▶ **Activity**:
In the records below, begin at the line containing "[71]: #renametree" and end at the line containing "[85]: #infertype"; quote every line in that span exactly, including both boundary lines, and no others.

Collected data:
- Opening Delimiter -
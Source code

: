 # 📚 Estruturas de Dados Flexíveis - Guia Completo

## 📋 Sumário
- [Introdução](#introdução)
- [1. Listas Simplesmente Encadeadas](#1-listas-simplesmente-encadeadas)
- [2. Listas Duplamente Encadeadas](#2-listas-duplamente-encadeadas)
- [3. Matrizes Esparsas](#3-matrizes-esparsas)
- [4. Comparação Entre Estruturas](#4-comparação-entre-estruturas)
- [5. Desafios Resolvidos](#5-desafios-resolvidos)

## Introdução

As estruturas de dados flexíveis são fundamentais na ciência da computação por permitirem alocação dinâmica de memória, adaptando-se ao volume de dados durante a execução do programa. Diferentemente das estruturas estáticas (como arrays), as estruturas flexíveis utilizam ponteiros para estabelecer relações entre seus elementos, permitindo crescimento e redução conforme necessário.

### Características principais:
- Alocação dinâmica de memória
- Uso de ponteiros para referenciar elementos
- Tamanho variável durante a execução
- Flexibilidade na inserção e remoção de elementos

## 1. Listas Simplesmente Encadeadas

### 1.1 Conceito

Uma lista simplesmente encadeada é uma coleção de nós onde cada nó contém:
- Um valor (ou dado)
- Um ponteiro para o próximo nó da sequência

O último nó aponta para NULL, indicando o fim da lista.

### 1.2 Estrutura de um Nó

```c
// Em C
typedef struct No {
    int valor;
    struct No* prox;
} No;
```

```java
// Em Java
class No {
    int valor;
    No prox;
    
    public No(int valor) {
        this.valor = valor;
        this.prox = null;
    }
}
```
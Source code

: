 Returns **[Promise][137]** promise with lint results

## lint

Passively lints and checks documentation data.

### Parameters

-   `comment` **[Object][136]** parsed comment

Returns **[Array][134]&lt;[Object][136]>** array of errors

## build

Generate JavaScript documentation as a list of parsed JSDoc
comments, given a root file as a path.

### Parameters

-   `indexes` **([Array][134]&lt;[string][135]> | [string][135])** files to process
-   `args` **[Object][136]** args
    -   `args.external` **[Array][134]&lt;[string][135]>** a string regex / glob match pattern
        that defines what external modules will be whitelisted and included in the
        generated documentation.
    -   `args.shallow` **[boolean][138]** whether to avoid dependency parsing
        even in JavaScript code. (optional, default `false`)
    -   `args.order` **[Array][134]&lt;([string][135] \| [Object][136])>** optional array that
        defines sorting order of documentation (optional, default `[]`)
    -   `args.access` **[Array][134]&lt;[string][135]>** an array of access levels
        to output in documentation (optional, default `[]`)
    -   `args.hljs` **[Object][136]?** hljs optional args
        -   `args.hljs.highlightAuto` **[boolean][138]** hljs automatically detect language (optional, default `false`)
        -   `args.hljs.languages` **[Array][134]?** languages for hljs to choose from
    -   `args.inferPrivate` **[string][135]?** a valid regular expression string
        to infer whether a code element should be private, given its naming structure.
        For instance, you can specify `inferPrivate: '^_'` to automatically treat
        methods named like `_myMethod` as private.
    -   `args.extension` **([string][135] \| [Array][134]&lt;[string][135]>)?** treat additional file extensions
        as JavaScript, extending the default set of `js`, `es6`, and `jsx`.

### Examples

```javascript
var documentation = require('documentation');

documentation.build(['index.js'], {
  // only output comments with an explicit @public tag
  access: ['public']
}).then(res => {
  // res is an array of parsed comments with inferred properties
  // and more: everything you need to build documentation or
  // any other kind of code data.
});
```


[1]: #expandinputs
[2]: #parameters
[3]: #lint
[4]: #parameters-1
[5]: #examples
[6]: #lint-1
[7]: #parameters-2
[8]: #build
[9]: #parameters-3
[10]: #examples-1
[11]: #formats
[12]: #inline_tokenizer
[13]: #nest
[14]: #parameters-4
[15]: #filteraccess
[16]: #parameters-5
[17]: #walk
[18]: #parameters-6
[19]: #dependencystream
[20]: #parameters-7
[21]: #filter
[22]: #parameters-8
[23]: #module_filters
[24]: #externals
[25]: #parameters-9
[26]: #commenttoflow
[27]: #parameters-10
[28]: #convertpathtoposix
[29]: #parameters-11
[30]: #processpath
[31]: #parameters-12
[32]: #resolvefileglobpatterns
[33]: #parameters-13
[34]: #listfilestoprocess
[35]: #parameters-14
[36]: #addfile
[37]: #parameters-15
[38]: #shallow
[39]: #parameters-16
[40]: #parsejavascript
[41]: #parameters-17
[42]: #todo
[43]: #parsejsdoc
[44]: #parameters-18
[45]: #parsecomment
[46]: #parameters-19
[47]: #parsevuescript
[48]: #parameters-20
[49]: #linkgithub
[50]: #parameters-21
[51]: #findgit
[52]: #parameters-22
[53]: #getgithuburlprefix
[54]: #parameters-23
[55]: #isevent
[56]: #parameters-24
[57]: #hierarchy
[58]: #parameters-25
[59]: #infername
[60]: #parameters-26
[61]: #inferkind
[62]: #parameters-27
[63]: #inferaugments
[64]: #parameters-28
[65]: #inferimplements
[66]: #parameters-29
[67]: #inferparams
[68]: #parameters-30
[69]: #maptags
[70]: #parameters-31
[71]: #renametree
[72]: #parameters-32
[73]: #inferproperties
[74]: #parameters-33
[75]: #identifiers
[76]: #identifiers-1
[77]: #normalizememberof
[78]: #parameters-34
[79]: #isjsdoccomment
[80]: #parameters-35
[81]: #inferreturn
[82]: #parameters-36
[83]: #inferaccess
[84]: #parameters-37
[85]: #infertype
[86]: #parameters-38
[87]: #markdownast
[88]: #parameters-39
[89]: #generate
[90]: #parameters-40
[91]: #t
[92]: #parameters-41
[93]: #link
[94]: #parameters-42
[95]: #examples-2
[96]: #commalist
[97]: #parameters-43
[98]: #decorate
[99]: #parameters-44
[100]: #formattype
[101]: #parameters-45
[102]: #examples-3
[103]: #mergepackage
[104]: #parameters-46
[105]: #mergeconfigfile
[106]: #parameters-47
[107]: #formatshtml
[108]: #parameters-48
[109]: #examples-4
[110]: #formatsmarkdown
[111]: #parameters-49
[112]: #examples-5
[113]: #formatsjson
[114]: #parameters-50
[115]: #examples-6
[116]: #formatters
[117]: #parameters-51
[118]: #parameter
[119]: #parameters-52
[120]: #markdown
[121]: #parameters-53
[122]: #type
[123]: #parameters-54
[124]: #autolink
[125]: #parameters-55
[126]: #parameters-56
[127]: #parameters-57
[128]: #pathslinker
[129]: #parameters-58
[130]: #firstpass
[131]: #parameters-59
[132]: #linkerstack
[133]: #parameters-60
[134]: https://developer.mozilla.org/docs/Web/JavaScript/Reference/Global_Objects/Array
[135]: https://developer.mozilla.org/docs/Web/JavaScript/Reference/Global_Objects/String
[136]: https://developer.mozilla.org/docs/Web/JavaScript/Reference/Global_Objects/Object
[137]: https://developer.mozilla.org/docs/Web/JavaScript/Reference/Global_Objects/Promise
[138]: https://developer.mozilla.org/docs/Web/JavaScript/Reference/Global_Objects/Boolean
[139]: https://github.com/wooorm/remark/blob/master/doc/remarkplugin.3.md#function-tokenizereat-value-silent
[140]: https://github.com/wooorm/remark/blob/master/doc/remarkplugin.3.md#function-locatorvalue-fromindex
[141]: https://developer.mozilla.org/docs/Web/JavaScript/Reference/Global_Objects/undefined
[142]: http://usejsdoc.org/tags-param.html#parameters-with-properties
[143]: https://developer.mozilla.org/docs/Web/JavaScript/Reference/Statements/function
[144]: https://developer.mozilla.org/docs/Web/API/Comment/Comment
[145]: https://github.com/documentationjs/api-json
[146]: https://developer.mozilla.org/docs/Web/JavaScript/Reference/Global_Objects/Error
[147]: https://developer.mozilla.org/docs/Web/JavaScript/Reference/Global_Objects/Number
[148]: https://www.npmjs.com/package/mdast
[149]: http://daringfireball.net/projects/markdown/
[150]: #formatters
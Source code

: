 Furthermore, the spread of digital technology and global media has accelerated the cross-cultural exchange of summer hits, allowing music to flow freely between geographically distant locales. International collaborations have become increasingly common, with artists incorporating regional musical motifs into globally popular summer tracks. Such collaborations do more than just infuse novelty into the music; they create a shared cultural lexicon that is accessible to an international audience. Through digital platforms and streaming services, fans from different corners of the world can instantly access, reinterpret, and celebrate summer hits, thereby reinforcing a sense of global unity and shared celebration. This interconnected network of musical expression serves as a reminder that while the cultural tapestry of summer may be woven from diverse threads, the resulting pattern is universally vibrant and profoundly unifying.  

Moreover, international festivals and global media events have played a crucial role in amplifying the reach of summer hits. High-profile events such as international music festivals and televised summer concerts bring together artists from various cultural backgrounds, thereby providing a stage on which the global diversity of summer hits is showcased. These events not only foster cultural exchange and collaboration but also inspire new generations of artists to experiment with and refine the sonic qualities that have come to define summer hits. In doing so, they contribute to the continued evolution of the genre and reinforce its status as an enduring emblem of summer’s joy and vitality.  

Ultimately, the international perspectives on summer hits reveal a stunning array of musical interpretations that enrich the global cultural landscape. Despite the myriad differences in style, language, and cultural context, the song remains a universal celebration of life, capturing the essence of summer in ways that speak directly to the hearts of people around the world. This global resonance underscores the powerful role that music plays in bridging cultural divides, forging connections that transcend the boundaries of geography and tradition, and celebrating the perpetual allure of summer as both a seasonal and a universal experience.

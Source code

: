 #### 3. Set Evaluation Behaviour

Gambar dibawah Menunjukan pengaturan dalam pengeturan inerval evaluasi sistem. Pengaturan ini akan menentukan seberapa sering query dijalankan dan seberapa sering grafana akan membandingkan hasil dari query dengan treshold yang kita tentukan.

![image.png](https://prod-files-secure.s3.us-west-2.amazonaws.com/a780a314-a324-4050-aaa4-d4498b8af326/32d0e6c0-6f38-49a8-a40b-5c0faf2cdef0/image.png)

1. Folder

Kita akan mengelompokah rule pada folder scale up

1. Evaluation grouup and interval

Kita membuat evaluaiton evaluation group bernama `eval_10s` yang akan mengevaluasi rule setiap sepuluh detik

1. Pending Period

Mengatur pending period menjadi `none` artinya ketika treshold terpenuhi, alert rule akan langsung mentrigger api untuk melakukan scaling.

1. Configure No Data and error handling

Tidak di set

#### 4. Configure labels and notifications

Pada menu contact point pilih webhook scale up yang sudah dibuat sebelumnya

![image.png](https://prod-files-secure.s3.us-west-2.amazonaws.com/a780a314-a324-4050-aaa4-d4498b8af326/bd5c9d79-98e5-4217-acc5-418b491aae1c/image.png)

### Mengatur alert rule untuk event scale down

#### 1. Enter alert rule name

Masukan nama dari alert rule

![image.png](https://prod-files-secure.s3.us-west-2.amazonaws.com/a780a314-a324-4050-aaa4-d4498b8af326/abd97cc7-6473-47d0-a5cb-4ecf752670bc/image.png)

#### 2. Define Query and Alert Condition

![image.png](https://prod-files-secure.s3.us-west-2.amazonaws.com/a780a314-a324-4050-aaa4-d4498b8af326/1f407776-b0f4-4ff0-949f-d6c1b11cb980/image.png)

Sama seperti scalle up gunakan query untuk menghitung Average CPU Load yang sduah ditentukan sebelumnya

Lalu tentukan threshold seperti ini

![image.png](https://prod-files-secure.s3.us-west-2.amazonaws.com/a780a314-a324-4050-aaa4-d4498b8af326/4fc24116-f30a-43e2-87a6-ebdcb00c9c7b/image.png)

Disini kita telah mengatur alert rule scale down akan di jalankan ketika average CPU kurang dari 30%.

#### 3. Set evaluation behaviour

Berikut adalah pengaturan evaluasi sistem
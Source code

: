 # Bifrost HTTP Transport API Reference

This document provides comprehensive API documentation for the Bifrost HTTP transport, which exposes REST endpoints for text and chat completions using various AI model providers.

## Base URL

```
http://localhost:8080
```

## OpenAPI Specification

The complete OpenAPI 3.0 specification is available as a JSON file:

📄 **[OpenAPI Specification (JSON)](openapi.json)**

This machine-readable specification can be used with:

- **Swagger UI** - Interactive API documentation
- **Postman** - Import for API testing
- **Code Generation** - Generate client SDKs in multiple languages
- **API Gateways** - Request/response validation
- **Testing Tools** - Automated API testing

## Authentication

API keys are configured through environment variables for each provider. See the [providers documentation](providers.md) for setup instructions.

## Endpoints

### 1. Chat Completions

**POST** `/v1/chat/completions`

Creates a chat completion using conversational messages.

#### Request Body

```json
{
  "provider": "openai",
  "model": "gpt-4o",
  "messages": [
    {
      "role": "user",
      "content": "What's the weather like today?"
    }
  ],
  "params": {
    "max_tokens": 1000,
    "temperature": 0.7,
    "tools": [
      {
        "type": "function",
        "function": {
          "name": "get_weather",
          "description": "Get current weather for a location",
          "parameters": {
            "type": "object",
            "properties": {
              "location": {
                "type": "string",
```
- Closing Delimiter -
▶ **Response area**:
[71]: #renametree
[72]: #parameters-32
[73]: #inferproperties
[74]: #parameters-33
[75]: #identifiers
[76]: #identifiers-1
[77]: #normalizememberof
[78]: #parameters-34
[79]: #isjsdoccomment
[80]: #parameters-35
[81]: #inferreturn
[82]: #parameters-36
[83]: #inferaccess
[84]: #parameters-37
[85]: #infertype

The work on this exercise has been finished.